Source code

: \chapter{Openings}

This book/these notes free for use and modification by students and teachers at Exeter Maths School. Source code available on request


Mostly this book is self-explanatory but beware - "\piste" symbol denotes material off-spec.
...
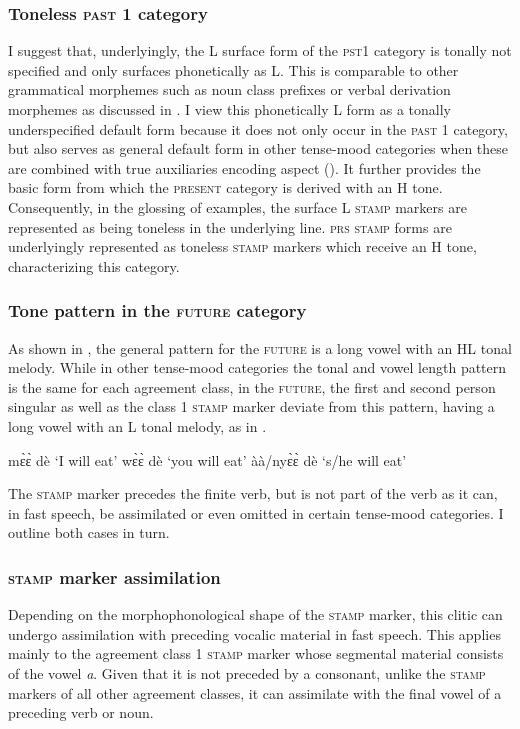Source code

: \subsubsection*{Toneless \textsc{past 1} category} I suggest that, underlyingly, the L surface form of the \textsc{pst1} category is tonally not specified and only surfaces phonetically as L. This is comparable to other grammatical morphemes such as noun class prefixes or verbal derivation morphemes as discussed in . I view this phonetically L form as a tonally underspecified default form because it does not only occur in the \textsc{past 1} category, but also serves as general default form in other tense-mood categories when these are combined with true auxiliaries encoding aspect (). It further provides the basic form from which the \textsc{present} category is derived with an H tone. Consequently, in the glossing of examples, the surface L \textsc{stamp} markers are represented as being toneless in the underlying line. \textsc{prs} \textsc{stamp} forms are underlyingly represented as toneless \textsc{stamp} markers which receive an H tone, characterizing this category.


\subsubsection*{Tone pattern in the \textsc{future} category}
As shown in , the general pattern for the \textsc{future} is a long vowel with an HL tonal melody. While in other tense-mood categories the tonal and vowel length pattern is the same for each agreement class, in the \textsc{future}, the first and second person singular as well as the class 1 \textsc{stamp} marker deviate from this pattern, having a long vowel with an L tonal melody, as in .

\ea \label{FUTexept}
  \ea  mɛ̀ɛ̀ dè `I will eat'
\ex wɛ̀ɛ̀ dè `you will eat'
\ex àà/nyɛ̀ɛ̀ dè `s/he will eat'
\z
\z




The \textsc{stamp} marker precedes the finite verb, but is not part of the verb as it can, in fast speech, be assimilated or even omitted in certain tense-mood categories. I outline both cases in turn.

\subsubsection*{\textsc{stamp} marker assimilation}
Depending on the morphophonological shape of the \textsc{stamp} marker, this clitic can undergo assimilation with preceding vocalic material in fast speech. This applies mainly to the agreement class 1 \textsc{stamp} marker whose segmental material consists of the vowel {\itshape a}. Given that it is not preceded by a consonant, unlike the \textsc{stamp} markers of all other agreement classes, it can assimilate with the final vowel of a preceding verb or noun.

Exercise details
What the answer needs is every line from the data above with "noun" in it.

Answer to the problem
: \subsubsection*{Toneless \textsc{past 1} category} I suggest that, underlyingly, the L surface form of the \textsc{pst1} category is tonally not specified and only surfaces phonetically as L. This is comparable to other grammatical morphemes such as noun class prefixes or verbal derivation morphemes as discussed in . I view this phonetically L form as a tonally underspecified default form because it does not only occur in the \textsc{past 1} category, but also serves as general default form in other tense-mood categories when these are combined with true auxiliaries encoding aspect (). It further provides the basic form from which the \textsc{present} category is derived with an H tone. Consequently, in the glossing of examples, the surface L \textsc{stamp} markers are represented as being toneless in the underlying line. \textsc{prs} \textsc{stamp} forms are underlyingly represented as toneless \textsc{stamp} markers which receive an H tone, characterizing this category.
Depending on the morphophonological shape of the \textsc{stamp} marker, this clitic can undergo assimilation with preceding vocalic material in fast speech. This applies mainly to the agreement class 1 \textsc{stamp} marker whose segmental material consists of the vowel {\itshape a}. Given that it is not preceded by a consonant, unlike the \textsc{stamp} markers of all other agreement classes, it can assimilate with the final vowel of a preceding verb or noun.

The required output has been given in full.